I walked out to the park the other day without my iPhone and I felt free for the first time in months. I’ve only had an iPhone for two years, a cell phone for six years, and I haven’t worn a watch since high school so I first noticed that I’d left the smartphone at home when I went to check the time.
I was a late adopter of cell phones. I was annoyed but resigned to clerks in stores ignoring me to talk to friends or on the phone, but I disliked the fact that even standing next to a friend, I was now second to any random acquaintance who happened to call him up. And that was before smartphones or Facebook meant that the link to work or social contact was continuous rather than occasional.
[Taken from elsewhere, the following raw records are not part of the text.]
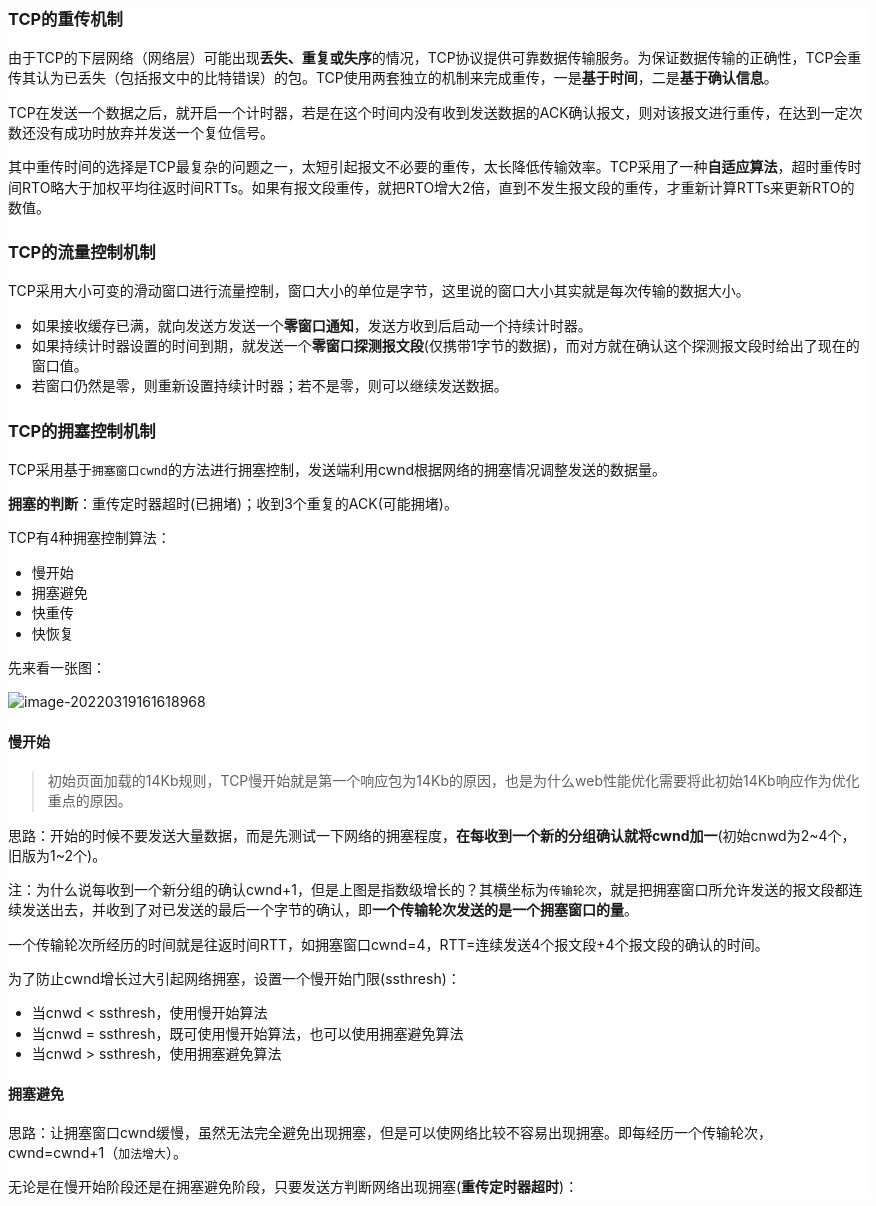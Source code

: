 ### TCP的重传机制

由于TCP的下层网络（网络层）可能出现**丢失、重复或失序**的情况，TCP协议提供可靠数据传输服务。为保证数据传输的正确性，TCP会重传其认为已丢失（包括报文中的比特错误）的包。TCP使用两套独立的机制来完成重传，一是**基于时间**，二是**基于确认信息**。

TCP在发送一个数据之后，就开启一个计时器，若是在这个时间内没有收到发送数据的ACK确认报文，则对该报文进行重传，在达到一定次数还没有成功时放弃并发送一个复位信号。

其中重传时间的选择是TCP最复杂的问题之一，太短引起报文不必要的重传，太长降低传输效率。TCP采用了一种**自适应算法**，超时重传时间RTO略大于加权平均往返时间RTTs。如果有报文段重传，就把RTO增大2倍，直到不发生报文段的重传，才重新计算RTTs来更新RTO的数值。

### TCP的流量控制机制

TCP采用大小可变的滑动窗口进行流量控制，窗口大小的单位是字节，这里说的窗口大小其实就是每次传输的数据大小。

- 如果接收缓存已满，就向发送方发送一个**零窗口通知**，发送方收到后启动一个持续计时器。
- 如果持续计时器设置的时间到期，就发送一个**零窗口探测报文段**(仅携带1字节的数据)，而对方就在确认这个探测报文段时给出了现在的窗口值。
- 若窗口仍然是零，则重新设置持续计时器；若不是零，则可以继续发送数据。

### TCP的拥塞控制机制

TCP采用基于`拥塞窗口cwnd`的方法进行拥塞控制，发送端利用cwnd根据网络的拥塞情况调整发送的数据量。

**拥塞的判断**：重传定时器超时(已拥堵)；收到3个重复的ACK(可能拥堵)。

TCP有4种拥塞控制算法：

- 慢开始
- 拥塞避免
- 快重传
- 快恢复

先来看一张图：

![image-20220319161618968](https://s2.loli.net/2022/03/27/EJogqr9j3tMhQl4.png)

#### 慢开始

> 初始页面加载的14Kb规则，TCP慢开始就是第一个响应包为14Kb的原因，也是为什么web性能优化需要将此初始14Kb响应作为优化重点的原因。

思路：开始的时候不要发送大量数据，而是先测试一下网络的拥塞程度，**在每收到一个新的分组确认就将cwnd加一**(初始cnwd为2~4个，旧版为1~2个)。

注：为什么说每收到一个新分组的确认cwnd+1，但是上图是指数级增长的？其横坐标为`传输轮次`，就是把拥塞窗口所允许发送的报文段都连续发送出去，并收到了对已发送的最后一个字节的确认，即**一个传输轮次发送的是一个拥塞窗口的量**。

一个传输轮次所经历的时间就是往返时间RTT，如拥塞窗口cwnd=4，RTT=连续发送4个报文段+4个报文段的确认的时间。

为了防止cwnd增长过大引起网络拥塞，设置一个慢开始门限(ssthresh)：

- 当cnwd < ssthresh，使用慢开始算法
- 当cnwd = ssthresh，既可使用慢开始算法，也可以使用拥塞避免算法
- 当cnwd > ssthresh，使用拥塞避免算法

#### 拥塞避免

思路：让拥塞窗口cwnd缓慢，虽然无法完全避免出现拥塞，但是可以使网络比较不容易出现拥塞。即每经历一个传输轮次，cwnd=cwnd+1（`加法增大`）。

无论是在慢开始阶段还是在拥塞避免阶段，只要发送方判断网络出现拥塞(**重传定时器超时**)：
I finally succumbed to the lure of mobile telephony because my wife was nine months pregnant and I thought we ought to be in touch in case she needed me urgently. It was a pressing need. I updated to the iPhone because I wanted to be able to take photos of my growing family and check my email from home while I was with them without shlepping my laptop and aggravating my aching back. That was also a good move and allowed me to spend more time at home (and my back to recover).
The internet is designed to be generally addictive and personally enticing. It’s a gateway to vast quantities of useful information and my devices, like yours, are set up to find the things I find especially necessary at the touch of a button. Anywhere, anytime. But it’s a creeping tool and I find myself holding my iPhone to take a picture of my girls and then lingering, like Gollum with his precious ring, on my email or latest sports news.
I didn’t stop wearing a watch because I no longer needed to be punctual, but because I didn’t need to be ruled by the time. The iPhone can free me to spend time with my family, but that time needs also to be free of the iPhone.